But, during my prayers that night what did come to mind was how many times I have not shown my love for Christ through my actions or conversation. It came to mind how many times I have been obstinate, rude, stubborn, self-righteous, and rude. What came to mind was how many times I could have been more patient, or kinder. What came to mind was the times I could have offered an encouraging word or just kept my mouth shut and didn’t. How about the times I have argued just because I wanted to be right and wanted to show someone else how wrong they were? I think there are more times than I want to remember that I have failed to shine the light of Christ to others.

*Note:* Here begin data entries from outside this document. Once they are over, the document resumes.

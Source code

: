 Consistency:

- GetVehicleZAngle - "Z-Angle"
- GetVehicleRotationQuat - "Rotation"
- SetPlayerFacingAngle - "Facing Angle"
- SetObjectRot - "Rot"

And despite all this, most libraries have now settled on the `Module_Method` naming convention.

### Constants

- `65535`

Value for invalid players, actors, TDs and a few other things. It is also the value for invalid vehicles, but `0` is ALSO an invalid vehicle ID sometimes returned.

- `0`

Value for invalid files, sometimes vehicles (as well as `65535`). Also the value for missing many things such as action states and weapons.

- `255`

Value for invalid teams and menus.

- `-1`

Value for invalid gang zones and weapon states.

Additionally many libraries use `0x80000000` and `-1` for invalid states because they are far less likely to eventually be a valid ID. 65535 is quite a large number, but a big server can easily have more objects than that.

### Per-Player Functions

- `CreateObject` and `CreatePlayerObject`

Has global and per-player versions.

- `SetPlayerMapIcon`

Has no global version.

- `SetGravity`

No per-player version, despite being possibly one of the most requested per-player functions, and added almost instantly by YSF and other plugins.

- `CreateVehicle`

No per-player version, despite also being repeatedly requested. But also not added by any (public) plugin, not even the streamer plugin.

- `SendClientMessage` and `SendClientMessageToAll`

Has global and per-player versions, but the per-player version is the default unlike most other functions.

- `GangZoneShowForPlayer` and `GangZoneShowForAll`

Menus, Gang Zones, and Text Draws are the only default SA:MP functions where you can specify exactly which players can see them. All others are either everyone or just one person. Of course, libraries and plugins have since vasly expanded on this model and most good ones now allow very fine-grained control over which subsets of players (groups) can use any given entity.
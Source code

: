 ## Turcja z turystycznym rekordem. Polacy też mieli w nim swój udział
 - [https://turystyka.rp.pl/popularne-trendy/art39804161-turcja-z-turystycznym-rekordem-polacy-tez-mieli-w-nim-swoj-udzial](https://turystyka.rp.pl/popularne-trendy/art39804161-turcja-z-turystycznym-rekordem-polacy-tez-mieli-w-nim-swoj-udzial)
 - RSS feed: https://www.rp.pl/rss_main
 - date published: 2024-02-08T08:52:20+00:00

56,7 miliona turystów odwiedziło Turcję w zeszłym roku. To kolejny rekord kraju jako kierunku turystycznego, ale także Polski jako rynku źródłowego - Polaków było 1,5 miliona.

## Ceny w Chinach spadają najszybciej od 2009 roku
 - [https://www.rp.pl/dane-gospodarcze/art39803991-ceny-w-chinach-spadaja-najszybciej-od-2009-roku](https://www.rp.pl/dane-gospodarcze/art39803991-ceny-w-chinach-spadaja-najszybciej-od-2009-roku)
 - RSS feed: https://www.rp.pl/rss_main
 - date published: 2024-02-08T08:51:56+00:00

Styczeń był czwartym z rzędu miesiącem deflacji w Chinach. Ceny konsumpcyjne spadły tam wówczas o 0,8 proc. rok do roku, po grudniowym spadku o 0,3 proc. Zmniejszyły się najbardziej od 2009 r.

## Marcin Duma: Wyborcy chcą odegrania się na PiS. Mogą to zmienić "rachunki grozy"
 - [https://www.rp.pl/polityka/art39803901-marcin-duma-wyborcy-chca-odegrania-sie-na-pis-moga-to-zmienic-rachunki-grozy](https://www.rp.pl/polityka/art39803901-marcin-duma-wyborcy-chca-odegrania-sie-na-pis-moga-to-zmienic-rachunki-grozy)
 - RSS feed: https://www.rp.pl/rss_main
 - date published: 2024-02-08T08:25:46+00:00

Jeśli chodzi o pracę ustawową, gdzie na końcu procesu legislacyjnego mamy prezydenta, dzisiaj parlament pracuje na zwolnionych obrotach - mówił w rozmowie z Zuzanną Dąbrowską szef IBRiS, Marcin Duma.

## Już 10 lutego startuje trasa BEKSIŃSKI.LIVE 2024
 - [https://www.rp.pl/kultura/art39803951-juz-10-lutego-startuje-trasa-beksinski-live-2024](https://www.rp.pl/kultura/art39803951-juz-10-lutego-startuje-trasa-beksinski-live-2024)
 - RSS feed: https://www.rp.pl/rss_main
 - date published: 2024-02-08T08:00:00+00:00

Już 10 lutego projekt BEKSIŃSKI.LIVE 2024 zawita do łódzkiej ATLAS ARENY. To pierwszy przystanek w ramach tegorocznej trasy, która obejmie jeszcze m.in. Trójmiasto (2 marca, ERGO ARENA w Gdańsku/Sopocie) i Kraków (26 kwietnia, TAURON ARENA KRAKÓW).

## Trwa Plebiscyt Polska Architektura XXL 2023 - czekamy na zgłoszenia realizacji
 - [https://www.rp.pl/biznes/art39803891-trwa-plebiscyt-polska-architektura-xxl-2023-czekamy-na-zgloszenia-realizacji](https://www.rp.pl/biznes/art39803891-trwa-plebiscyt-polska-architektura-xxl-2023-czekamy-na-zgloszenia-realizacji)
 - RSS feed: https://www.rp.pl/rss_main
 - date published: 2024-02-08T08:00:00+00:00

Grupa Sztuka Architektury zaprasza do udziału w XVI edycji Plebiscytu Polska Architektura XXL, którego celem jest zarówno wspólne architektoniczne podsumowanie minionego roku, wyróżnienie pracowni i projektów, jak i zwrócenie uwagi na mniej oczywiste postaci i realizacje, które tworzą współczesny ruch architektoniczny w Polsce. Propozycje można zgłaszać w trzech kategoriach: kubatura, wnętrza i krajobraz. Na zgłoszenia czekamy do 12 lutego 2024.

Oh, this wasn’t a prayer time filled with condemnation…oh, no just the opposite. God flooded my heart and mind with gratitude for his unconditional love! He reminded me that in this life, by people, we are judged by what someone sees or hears but with Him we are judged by what is in our hearts. Unlike the world, he sees what motivates me, what is really happening inside of me, how hard I am really trying and how sincere I really am! His promises of his love for me, no matter what attitude or struggle I had that day or that week or even that year, rolled through my mind. The lessons I have learned about his love for me from all the years of studying His word came to mind. His assurance that nothing could separate me from his love…the reassurance that he gave his life for me so that I could fail in this life and still be loved by Him caused me to tear up. As I started to repent for getting caught up in this life and letting my eyes wander off of him, I felt a renewed assurance that no matter how many mistakes I make, no matter how I struggle to change the things in me that are not pleasing to Him He loves me and will always love me. Just as I know the heart of my husband, my Father knows my heart and loves me, stands beside me, and is patient with me. How grateful I am that in my father’s eyes I am judged differently than in the eyes of people. That one mistake, error in judgment or sin that can cause the world to judge you and judge you harshly is understood or forgiven by my Lord. What an awesome kind of love He gives us!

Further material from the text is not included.